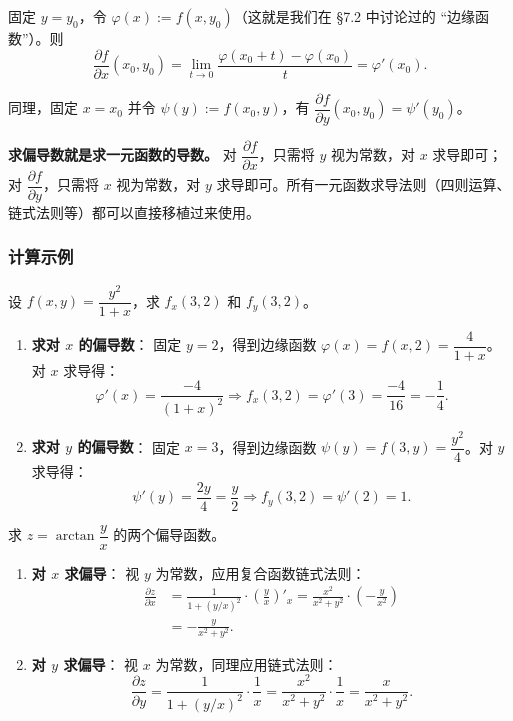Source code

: \documentclass[lang=cn,11pt]{elegantbook}
\begin{document}
固定 $y=y_0$，令 $\varphi(x):=f(x,y_0)$（这就是我们在 §7.2 中讨论过的 ``边缘函数''）。则
\[
\frac{\partial f}{\partial x}(x_0,y_0) =\lim_{t\to 0}\frac{\varphi(x_0+t)-\varphi(x_0)}{t} =\varphi'(x_0).
\]

同理，固定 $x=x_0$ 并令 $\psi(y):=f(x_0,y)$，有 $\dfrac{\partial f}{\partial y}(x_0,y_0)=\psi'(y_0)$。

\begin{property}[偏导数的本质]
\textbf{求偏导数就是求一元函数的导数。}
对 $\dfrac{\partial f}{\partial x}$，只需将 $y$ 视为常数，对 $x$ 求导即可；对 $\dfrac{\partial f}{\partial y}$，只需将 $x$ 视为常数，对 $y$ 求导即可。所有一元函数求导法则（四则运算、链式法则等）都可以直接移植过来使用。
\end{property}

\subsubsection*{计算示例}

\begin{exercise}[在某点处求偏导数值] \label{ex:pd-at-point}
设 $f(x,y)=\dfrac{y^2}{1+x}$，求 $f_x(3,2)$ 和 $f_y(3,2)$。
\end{exercise}
\begin{solution}
\begin{enumerate}
  \item \textbf{求对 $x$ 的偏导数}：
  固定 $y=2$，得到边缘函数 $\varphi(x)=f(x,2)=\dfrac{4}{1+x}$。对 $x$ 求导得：
  \[
  \varphi'(x)=\frac{-4}{(1+x)^2} \Longrightarrow f_x(3,2)=\varphi'(3)=\frac{-4}{16}=-\frac{1}{4}.
  \]
  \item \textbf{求对 $y$ 的偏导数}：
  固定 $x=3$，得到边缘函数 $\psi(y)=f(3,y)=\dfrac{y^2}{4}$。对 $y$ 求导得：
  \[
  \psi'(y)=\frac{2y}{4}=\frac{y}{2} \Longrightarrow f_y(3,2)=\psi'(2)=1.
  \]
\end{enumerate}
\end{solution}

\begin{exercise} \label{ex:pd-analytic}
求 $z=\arctan\dfrac{y}{x}$ 的两个偏导函数。
\end{exercise}

\begin{solution}
\begin{enumerate}
  \item \textbf{对 $x$ 求偏导}：
  视 $y$ 为常数，应用复合函数链式法则：
  \begin{align*}
  \frac{\partial z}{\partial x} &=\frac{1}{1+(y/x)^2}\cdot\left(\frac{y}{x}\right)'_{\!x} =\frac{x^2}{x^2+y^2}\cdot\left(-\frac{y}{x^2}\right)\\
  &=\boxed{-\frac{y}{x^2+y^2}}.
  \end{align*}
  
  \item \textbf{对 $y$ 求偏导}：
  视 $x$ 为常数，同理应用链式法则：
  \[
  \frac{\partial z}{\partial y} =\frac{1}{1+(y/x)^2}\cdot\frac{1}{x} =\frac{x^2}{x^2+y^2}\cdot\frac{1}{x} =\boxed{\frac{x}{x^2+y^2}}.
  \]
\end{enumerate}
\end{solution}
\end{document}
§ §
Task brief: Your task is to copy each line of the material that contains the word "cdot".

Result of this exercise:
  \frac{\partial z}{\partial x} &=\frac{1}{1+(y/x)^2}\cdot\left(\frac{y}{x}\right)'_{\!x} =\frac{x^2}{x^2+y^2}\cdot\left(-\frac{y}{x^2}\right)\\
  \frac{\partial z}{\partial y} =\frac{1}{1+(y/x)^2}\cdot\frac{1}{x} =\frac{x^2}{x^2+y^2}\cdot\frac{1}{x} =\boxed{\frac{x}{x^2+y^2}}.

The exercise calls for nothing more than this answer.